Similarly, I have heard Charles Alexander of Chax Press and Peter Gannick of Potes and Poets state that part of their aim was to bring underrepresented work into a public conversation. Alexander stated this summer in an interview at Naropa that he feels less necessity now to print some of his better known poets, but has recently brought out a new book by the older poet Beverly Dahlen, whose on going project “A Reading” has been sadly neglected, as well as new work by younger, less established poets. In this way, the presses themselves are not static but depart from their original premises in new ways, revitalizing (talking back at) the process of making poetry and creating a means by which poetry is a conduit between author, reader, and community.

I want to include comments about my own process with EtherDome Press and how I feel it’s succeeded by the limited terms that I and my co-editor, Colleen Lookingbill, wanted it to work. EtherDome’s specific aim is to publish poets who have not had a chapbook or a book published before. Specifically, we were sensitive to the fact that for mysterious reasons, women continue to be less assertive about getting their work out than men are. (In the five years that we have been printing the chapbooks, it is only in the past year that we have received unsolicited manuscripts from women.) So EtherDome publishes only women and is meant to redress the problem we perceive by making an easy site of entry for women into a poetic community. Happily, though sometimes awkwardly, Colleen and I have been known to disagree on what work is worthy of publication. Our strategy has been to permit each other complete editorial freedom and the outcome is that we don’t have a particularly ‘coherent’ editorial focus. Why is this a good thing?

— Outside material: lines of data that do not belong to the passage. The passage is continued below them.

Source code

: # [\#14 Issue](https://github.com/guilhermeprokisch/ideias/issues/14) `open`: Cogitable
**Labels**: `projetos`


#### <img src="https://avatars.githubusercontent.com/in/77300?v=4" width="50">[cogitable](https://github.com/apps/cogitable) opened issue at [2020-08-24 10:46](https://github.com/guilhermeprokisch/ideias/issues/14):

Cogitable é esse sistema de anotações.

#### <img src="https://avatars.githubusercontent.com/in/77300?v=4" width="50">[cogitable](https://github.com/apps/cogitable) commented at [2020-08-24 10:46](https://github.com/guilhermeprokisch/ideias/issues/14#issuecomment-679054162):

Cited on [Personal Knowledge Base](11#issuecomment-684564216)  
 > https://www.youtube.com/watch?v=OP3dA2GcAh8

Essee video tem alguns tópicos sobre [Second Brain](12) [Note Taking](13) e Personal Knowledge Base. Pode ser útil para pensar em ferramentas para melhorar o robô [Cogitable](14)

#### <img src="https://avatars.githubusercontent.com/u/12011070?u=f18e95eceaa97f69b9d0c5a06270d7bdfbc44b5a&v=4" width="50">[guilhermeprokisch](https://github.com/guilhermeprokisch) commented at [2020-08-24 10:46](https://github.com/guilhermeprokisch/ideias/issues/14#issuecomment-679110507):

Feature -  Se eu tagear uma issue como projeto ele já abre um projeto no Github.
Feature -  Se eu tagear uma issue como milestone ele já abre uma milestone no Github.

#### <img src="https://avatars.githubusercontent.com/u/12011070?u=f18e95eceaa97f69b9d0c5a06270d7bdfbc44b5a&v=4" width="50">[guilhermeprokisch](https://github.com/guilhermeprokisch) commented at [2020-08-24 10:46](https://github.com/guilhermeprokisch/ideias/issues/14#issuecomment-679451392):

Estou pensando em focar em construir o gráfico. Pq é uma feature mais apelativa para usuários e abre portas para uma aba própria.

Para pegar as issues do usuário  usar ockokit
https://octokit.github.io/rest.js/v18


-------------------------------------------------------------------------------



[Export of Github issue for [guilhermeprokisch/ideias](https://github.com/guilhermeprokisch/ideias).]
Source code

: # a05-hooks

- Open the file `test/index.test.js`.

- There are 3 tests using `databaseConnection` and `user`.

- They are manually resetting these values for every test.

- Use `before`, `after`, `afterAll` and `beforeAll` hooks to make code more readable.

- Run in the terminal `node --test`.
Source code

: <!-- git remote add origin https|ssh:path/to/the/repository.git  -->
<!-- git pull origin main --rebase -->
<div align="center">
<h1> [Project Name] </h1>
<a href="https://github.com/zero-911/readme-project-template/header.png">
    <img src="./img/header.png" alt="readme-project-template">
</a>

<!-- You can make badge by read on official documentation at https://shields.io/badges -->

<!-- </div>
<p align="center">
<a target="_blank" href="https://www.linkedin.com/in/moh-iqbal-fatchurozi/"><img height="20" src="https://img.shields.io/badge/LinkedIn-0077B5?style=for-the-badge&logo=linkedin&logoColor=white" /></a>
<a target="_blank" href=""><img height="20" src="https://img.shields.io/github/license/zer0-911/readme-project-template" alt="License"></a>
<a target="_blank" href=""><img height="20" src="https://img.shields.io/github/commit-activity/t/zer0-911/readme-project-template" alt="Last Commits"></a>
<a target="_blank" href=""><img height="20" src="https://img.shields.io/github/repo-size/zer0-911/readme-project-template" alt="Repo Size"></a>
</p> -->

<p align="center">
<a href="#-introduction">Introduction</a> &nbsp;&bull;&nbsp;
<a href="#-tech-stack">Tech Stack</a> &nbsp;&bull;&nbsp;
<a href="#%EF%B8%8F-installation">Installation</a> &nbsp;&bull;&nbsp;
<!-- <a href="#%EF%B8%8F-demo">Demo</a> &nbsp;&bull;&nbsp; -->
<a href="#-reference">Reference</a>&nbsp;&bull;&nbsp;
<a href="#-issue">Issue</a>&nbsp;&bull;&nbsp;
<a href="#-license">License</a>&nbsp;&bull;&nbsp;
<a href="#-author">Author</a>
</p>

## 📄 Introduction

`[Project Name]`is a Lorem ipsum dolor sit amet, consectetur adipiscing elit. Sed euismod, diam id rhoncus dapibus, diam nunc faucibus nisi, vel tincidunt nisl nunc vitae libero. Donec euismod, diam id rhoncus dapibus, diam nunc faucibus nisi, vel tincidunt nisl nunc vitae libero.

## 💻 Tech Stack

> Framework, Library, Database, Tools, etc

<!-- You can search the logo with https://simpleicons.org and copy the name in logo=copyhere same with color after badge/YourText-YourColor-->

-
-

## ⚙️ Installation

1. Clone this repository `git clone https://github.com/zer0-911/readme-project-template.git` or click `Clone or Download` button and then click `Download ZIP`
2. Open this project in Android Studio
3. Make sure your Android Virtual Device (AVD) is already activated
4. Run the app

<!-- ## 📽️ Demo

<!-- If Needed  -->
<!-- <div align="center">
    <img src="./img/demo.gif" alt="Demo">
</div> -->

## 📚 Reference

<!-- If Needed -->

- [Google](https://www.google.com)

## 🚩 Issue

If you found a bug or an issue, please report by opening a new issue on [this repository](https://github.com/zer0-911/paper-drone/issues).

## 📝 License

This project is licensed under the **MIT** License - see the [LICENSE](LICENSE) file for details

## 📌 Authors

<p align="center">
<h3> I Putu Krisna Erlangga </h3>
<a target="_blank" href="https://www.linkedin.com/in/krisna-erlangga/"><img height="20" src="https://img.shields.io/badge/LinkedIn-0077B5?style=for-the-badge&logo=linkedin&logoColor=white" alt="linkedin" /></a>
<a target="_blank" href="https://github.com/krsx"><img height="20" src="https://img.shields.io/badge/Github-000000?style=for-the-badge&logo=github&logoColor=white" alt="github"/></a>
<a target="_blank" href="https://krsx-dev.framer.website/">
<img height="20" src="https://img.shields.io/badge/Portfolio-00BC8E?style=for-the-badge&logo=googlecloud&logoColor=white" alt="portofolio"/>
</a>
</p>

Firstly, it keeps the process interesting and enlightening for Colleen and I. Secondly, it means that each year, we are distributing very different kinds of work to potential reviewers and readers. Different poets will suggest we send review copies to wildly differing periodicals, and we send them out in pairs, a chapbook sometimes arriving at the doorstep of a magazine with whom the author is completely unfamiliar. The result is that we are augmenting and forging connections between very different kinds of readers. Importantly, we are introducing new voices into the public discourse on poetry. Thus, the lines of communication from writer to reader, from one poetics to another are highly irregular and I feel that the satisfaction and value of the project, modest as it is, is based on exactly this piecemeal seriality or expansiveness

The chapbook can function as a very elastic model of seriality, both in terms of its integrity as a material and literary object and in terms of its function within a community of literary energy. The simplicity of the format makes it more readily accessible as a strategic tool for poetry and community formation. Jane Sprague’s story about learning to make chapbooks illustrates this so beautifully that I will close with her comments:

Joel Kuszai (Meow Press; Factory School) taught me how to make chapbooks. He showed me by making a model a few years ago on one piece of lined notebook paper in a coffeehouse. I share that story... because this is the kind of connectivity, social scope that I think chapbooks can hold—which is to say that the choice to publish chapbooks at all means each book actually ‘holds’ more than the book object itself—It also holds the history of whomever and whatever compelled the publisher to embrace this model anyway.



Allen, Donald and Tallman, Warren: The Poetics of the New American Poetry, New York: Grove Press, 1973.

Clark, Thomas A.: e-mail communication

Gizzi, Peter, editor: The House that Jack Built, Hanover and London: Wesleyan University Press, 1998.

Kenner, Hugh: The Pound Era, Berkeley: University of California Press, 1971.

Spicer, Jack: The Collected Books of Jack Spicer, Los Angeles: Black Sparrow Press, 1975.